Task data

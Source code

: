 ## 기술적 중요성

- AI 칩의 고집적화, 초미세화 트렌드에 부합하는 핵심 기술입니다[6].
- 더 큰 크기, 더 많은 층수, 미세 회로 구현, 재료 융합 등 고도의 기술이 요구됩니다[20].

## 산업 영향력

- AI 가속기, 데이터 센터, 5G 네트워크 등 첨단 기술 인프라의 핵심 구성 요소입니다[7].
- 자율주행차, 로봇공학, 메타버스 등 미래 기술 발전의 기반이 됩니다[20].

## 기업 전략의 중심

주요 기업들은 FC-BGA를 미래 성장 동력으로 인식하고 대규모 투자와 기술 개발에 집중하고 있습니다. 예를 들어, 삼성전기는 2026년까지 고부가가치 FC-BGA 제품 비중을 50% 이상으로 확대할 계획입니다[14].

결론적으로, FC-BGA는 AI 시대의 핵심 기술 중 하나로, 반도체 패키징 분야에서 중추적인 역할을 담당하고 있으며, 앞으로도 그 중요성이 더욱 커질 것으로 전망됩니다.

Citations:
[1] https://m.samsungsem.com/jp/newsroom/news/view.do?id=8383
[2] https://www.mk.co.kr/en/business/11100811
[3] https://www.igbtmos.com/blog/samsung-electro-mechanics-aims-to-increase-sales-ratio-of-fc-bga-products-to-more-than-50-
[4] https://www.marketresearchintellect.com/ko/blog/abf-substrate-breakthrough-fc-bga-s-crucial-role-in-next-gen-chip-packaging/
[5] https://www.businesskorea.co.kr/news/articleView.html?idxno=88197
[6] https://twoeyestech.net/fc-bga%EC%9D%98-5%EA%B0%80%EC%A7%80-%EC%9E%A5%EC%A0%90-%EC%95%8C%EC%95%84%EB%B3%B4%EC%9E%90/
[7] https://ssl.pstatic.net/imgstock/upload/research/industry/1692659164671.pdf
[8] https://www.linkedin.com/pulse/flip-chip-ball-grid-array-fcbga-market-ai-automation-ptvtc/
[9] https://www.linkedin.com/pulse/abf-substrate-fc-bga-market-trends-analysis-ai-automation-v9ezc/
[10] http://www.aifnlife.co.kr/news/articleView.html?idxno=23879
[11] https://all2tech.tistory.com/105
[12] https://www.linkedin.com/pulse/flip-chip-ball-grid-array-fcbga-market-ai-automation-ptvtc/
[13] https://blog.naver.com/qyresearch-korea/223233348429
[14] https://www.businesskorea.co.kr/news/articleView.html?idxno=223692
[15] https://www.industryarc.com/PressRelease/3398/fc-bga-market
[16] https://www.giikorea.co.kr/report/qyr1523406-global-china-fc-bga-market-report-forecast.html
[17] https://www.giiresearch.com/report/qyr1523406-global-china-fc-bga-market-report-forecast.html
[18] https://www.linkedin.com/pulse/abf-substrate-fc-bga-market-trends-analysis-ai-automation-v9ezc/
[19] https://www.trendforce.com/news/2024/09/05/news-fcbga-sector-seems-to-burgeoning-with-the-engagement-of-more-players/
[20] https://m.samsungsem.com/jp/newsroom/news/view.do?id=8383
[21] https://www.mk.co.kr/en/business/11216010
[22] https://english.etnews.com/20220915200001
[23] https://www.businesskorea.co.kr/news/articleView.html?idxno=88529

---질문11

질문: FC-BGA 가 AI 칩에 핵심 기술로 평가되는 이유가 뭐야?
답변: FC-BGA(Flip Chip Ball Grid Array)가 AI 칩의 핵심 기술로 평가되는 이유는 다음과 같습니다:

...

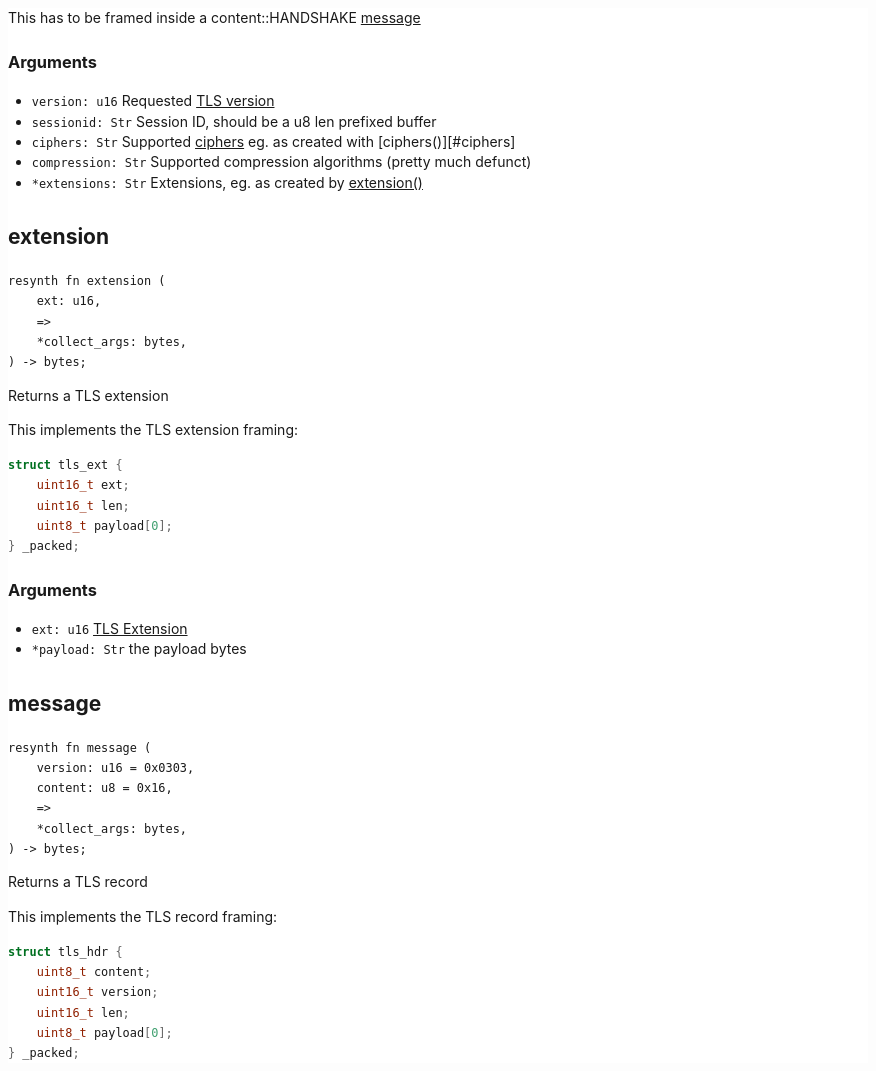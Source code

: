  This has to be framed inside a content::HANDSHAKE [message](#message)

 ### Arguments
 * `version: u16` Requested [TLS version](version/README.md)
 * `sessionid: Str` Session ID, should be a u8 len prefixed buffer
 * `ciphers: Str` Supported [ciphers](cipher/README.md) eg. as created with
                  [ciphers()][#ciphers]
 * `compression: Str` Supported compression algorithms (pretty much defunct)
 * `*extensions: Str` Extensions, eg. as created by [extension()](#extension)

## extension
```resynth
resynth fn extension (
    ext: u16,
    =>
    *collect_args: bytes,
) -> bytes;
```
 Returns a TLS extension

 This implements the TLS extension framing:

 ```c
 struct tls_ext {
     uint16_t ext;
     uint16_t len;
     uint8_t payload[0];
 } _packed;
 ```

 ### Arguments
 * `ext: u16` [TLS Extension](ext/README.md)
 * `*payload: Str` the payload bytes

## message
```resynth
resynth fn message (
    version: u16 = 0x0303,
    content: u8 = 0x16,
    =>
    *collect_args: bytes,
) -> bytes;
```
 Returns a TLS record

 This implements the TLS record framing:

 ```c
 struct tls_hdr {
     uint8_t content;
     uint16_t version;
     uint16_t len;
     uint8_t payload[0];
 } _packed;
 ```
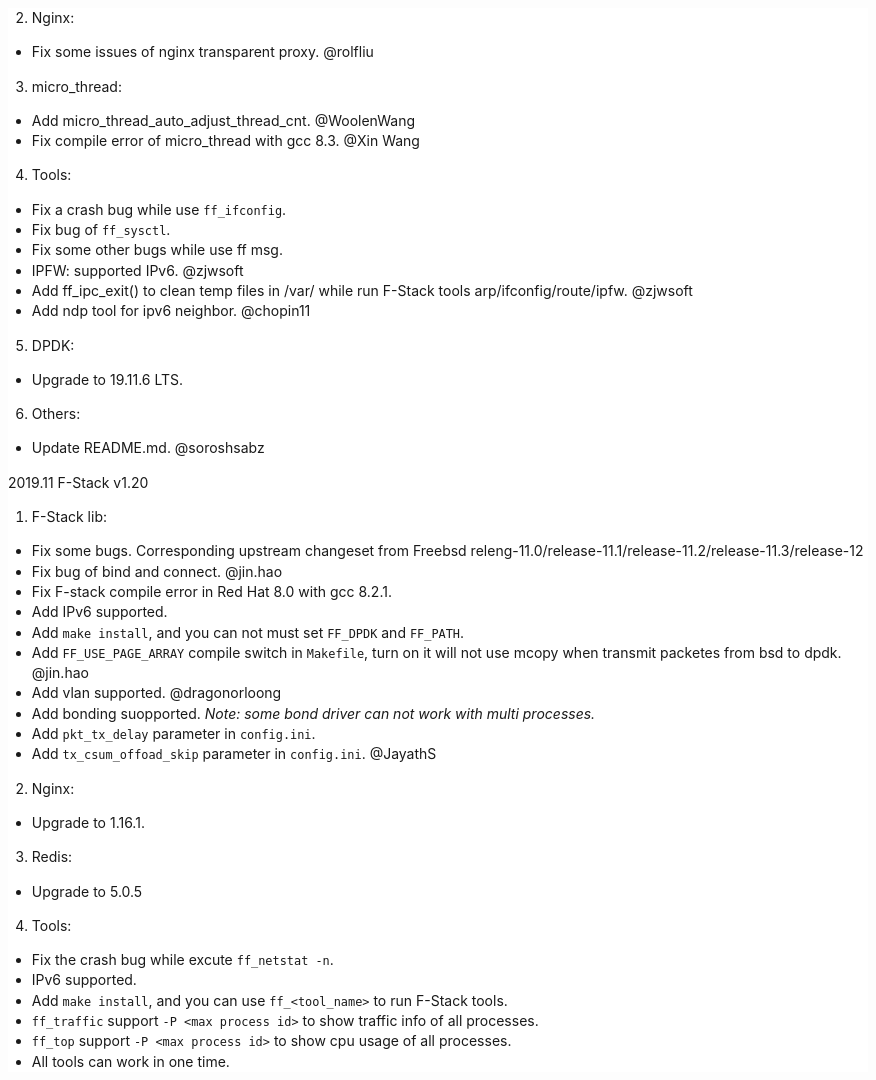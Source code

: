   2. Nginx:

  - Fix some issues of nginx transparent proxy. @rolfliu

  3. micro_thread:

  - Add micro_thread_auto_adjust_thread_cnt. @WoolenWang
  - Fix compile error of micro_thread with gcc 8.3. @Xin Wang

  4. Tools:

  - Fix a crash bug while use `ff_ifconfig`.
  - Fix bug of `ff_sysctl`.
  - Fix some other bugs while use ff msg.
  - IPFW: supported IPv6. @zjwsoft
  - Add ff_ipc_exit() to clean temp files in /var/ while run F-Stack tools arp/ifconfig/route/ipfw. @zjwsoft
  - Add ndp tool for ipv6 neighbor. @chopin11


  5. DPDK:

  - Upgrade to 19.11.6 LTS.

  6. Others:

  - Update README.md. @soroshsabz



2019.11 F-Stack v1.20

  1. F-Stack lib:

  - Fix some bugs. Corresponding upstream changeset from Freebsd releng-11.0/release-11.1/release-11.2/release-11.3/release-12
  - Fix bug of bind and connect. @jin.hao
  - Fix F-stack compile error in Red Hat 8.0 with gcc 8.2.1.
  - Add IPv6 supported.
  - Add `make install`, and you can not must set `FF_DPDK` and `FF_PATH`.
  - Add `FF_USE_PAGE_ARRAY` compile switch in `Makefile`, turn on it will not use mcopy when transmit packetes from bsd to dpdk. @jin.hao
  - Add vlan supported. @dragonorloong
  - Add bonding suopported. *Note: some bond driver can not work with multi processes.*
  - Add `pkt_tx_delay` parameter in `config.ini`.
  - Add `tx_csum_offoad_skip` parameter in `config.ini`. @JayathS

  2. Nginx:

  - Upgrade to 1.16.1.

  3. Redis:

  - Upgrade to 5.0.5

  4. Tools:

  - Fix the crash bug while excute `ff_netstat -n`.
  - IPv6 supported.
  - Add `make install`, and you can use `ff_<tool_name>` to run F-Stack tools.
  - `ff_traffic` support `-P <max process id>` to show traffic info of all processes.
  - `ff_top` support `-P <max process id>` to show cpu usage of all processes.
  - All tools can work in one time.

--

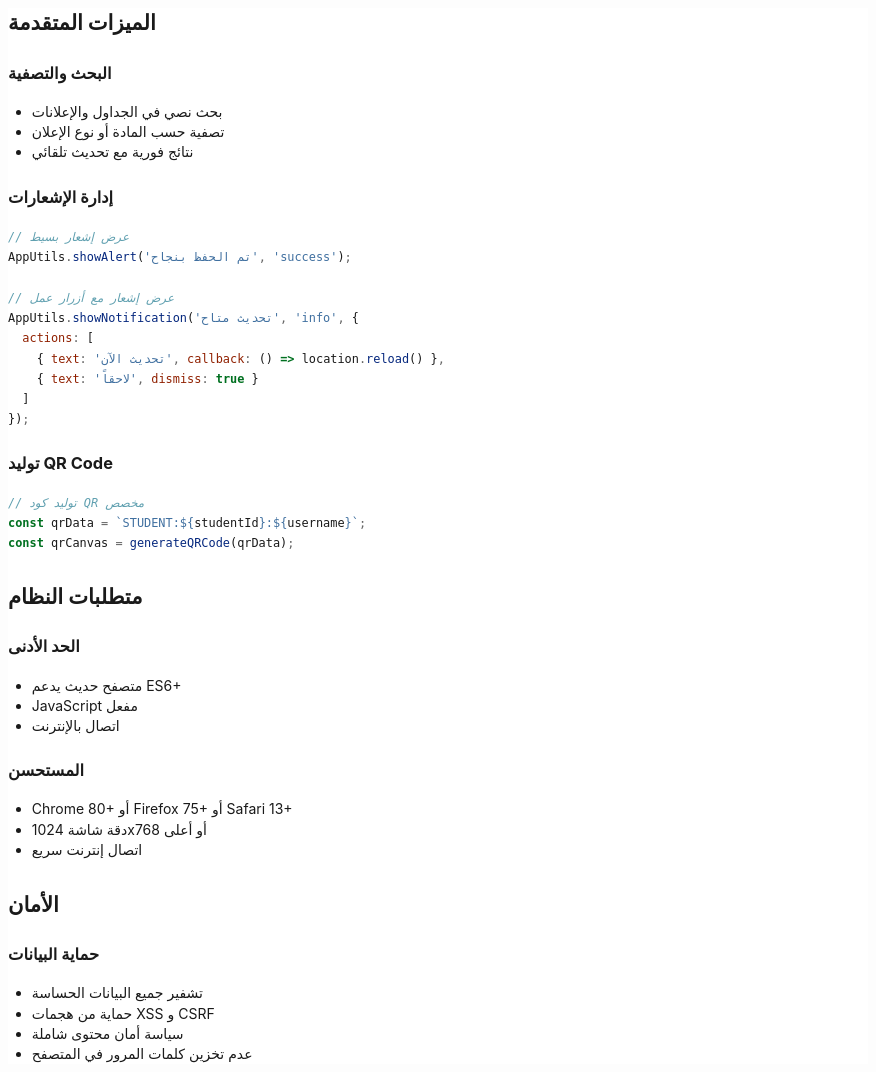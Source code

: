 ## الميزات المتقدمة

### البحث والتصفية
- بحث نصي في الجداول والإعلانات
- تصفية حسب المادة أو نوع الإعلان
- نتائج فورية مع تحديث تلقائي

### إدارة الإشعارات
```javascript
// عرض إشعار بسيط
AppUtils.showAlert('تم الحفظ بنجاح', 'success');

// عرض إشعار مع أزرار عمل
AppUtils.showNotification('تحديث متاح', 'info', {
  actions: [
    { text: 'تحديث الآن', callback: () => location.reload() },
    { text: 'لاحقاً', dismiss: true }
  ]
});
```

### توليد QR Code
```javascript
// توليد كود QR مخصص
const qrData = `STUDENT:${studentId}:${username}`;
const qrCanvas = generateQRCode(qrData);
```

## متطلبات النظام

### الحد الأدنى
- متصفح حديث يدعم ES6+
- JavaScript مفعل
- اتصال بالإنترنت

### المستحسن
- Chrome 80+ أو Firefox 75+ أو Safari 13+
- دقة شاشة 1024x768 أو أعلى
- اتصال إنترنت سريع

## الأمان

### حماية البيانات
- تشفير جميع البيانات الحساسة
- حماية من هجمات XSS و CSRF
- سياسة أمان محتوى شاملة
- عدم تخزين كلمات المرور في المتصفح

Assigned task
What are the lines above, starting at the one with "[15] https://www.industryarc.com/PressRelease/3398/fc-bga-market" and ending at the one with "답변: FC-BGA(Flip Chip"? Give them again exactly, and only them.

Solution to the problem
[15] https://www.industryarc.com/PressRelease/3398/fc-bga-market
[16] https://www.giikorea.co.kr/report/qyr1523406-global-china-fc-bga-market-report-forecast.html
[17] https://www.giiresearch.com/report/qyr1523406-global-china-fc-bga-market-report-forecast.html
[18] https://www.linkedin.com/pulse/abf-substrate-fc-bga-market-trends-analysis-ai-automation-v9ezc/
[19] https://www.trendforce.com/news/2024/09/05/news-fcbga-sector-seems-to-burgeoning-with-the-engagement-of-more-players/
[20] https://m.samsungsem.com/jp/newsroom/news/view.do?id=8383
[21] https://www.mk.co.kr/en/business/11216010
[22] https://english.etnews.com/20220915200001
[23] https://www.businesskorea.co.kr/news/articleView.html?idxno=88529

---질문11

질문: FC-BGA 가 AI 칩에 핵심 기술로 평가되는 이유가 뭐야?
답변: FC-BGA(Flip Chip Ball Grid Array)가 AI 칩의 핵심 기술로 평가되는 이유는 다음과 같습니다:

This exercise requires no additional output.